Colson Baker, the rapper turned pop-punk provocateur known as Machine Gun Kelly, has a somewhat cynical view of fame. At a certain point, he has said in interviews, fans stop rooting for you and start rooting against you. Here, on Tickets to My Downfall, his fifth LP, he attempts to capture—and potentially reclaim—his crash-and-burn moment. To give the people what he thinks they want.
Although the subject matter doesn’t stray too far from Baker’s past releases, musically it’s a sharp left turn. Downfall is his project that trades rapping for early-2000s-era pop punk, and was executive produced by blink-182 drummer Travis Barker. It’s littered with middle-finger-in-the-air moments—proud proclamations of recklessness, like going off his meds and "back on all those drugs I quit"—but they’re delivered with a certain youthful insouciance. “If I’m a painter, I’d be a depressionist,” he sings on “title track”, a frenetic F-U to his ticket buyers. It feels, at times, like he’s framing the album to be a pile-up of self-pity and angst, but that's an undersell; Downfall is also emotionally generous, fiercely hyperactive and ultimately very relatable, full of moments of tenderness and surprising vulnerability.

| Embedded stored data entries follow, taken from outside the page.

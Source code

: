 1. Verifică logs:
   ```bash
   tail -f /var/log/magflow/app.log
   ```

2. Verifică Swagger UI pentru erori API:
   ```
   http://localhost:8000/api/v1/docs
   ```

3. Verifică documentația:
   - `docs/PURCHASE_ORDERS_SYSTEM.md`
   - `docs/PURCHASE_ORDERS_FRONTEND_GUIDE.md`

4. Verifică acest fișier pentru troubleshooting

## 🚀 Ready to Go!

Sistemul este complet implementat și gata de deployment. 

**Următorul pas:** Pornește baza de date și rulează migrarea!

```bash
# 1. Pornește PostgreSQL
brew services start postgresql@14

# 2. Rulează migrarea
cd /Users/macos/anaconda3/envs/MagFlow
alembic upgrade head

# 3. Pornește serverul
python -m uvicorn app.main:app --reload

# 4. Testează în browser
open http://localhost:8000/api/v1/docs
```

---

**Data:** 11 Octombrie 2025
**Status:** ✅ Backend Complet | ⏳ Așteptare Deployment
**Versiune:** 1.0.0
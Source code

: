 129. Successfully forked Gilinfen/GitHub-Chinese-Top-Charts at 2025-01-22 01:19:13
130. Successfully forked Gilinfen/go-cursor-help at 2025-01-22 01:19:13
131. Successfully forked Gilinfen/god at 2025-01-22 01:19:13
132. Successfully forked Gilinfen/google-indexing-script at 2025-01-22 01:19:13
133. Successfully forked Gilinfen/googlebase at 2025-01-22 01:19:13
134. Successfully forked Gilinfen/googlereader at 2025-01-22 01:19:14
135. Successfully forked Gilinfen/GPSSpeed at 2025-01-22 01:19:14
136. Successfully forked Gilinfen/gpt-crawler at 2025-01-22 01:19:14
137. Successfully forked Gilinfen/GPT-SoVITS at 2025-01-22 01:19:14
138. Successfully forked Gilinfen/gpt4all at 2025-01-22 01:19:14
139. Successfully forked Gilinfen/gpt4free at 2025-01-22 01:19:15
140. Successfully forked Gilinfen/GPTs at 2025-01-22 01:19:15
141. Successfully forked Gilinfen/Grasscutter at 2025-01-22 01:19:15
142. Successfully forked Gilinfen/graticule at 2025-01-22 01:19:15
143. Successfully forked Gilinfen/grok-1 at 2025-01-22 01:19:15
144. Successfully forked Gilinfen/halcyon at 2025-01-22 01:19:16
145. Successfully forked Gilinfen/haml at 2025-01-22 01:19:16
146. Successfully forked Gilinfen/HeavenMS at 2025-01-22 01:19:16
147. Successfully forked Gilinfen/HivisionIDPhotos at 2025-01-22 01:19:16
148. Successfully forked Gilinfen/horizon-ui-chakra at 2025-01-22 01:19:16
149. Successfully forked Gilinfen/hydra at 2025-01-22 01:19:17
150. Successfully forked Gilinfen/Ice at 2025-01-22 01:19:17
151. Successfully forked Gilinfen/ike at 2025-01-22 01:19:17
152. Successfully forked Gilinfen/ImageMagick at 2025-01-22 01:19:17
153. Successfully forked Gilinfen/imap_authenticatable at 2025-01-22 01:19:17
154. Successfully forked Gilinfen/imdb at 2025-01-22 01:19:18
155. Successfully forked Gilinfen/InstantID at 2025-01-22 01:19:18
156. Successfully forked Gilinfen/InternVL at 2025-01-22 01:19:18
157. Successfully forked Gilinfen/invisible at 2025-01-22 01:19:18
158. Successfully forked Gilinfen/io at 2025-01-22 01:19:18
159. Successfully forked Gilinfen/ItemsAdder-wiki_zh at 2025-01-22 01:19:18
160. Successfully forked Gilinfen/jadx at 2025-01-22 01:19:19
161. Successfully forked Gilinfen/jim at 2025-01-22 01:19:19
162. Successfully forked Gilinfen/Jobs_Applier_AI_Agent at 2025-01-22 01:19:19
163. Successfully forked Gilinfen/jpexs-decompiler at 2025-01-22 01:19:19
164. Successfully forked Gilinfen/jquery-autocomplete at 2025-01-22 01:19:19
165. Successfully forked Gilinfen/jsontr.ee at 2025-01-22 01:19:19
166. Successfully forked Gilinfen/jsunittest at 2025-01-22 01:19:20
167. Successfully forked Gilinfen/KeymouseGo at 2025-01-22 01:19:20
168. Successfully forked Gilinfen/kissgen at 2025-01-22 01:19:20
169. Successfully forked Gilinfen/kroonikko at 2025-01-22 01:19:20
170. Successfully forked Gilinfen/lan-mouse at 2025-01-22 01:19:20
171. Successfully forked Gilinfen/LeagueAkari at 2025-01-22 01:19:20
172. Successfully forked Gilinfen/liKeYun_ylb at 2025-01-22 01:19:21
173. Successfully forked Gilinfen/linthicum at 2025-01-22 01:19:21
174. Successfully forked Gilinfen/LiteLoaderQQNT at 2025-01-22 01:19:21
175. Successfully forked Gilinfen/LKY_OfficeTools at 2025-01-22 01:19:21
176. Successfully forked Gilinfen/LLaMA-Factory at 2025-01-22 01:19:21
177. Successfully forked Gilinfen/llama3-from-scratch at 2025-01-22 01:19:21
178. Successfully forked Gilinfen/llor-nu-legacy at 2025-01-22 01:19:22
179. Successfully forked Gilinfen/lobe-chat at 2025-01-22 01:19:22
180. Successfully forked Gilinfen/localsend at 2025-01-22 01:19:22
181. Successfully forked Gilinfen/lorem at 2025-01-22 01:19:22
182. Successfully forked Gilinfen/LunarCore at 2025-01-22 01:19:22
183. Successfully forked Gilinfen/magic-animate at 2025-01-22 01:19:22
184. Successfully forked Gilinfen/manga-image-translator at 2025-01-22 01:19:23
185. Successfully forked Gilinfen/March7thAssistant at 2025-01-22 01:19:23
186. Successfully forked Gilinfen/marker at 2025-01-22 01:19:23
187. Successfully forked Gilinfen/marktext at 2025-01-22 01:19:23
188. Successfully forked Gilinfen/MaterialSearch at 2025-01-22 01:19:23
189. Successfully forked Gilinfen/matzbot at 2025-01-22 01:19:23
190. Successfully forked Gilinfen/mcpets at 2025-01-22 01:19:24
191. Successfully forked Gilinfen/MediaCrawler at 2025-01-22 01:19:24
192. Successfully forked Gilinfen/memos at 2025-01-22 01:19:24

More often than not, Baker is digging around in his pain. “lonely” finds him missing his father, who passed away a few months before the album’s release. “kiss kiss” and “forget me too” are about struggling to break bad habits, be them toxic relationships, booze or drugs. On the project’s lead single “bloody valentine”, he almost misses a flight because he’s so caught up in love, a tone that calls to mind the boyish romance that underlined many of blink-182’s hits. “There’s a renaissance of guitar-driven music happening in the mainstream,” he tells Apple Music. “This song has been kicking down the door.” The other influence who can be felt throughout these songs is Kurt Cobain, Baker’s childhood idol and rock’s most devoted outsider. Even though Downfall is hardly alienating or inaccessible—there’s a song with Halsey, after all—it doesn’t shy away from insecurity or the uglier sides of life. The closing track, “play this when i’m gone”, is a goodbye letter to his daughter, just in case. “I'm 29, my anxiety's eating me alive/I'm fighting with myself and my sobriety every night/And last time I couldn't barely open my eyes/I apologise.”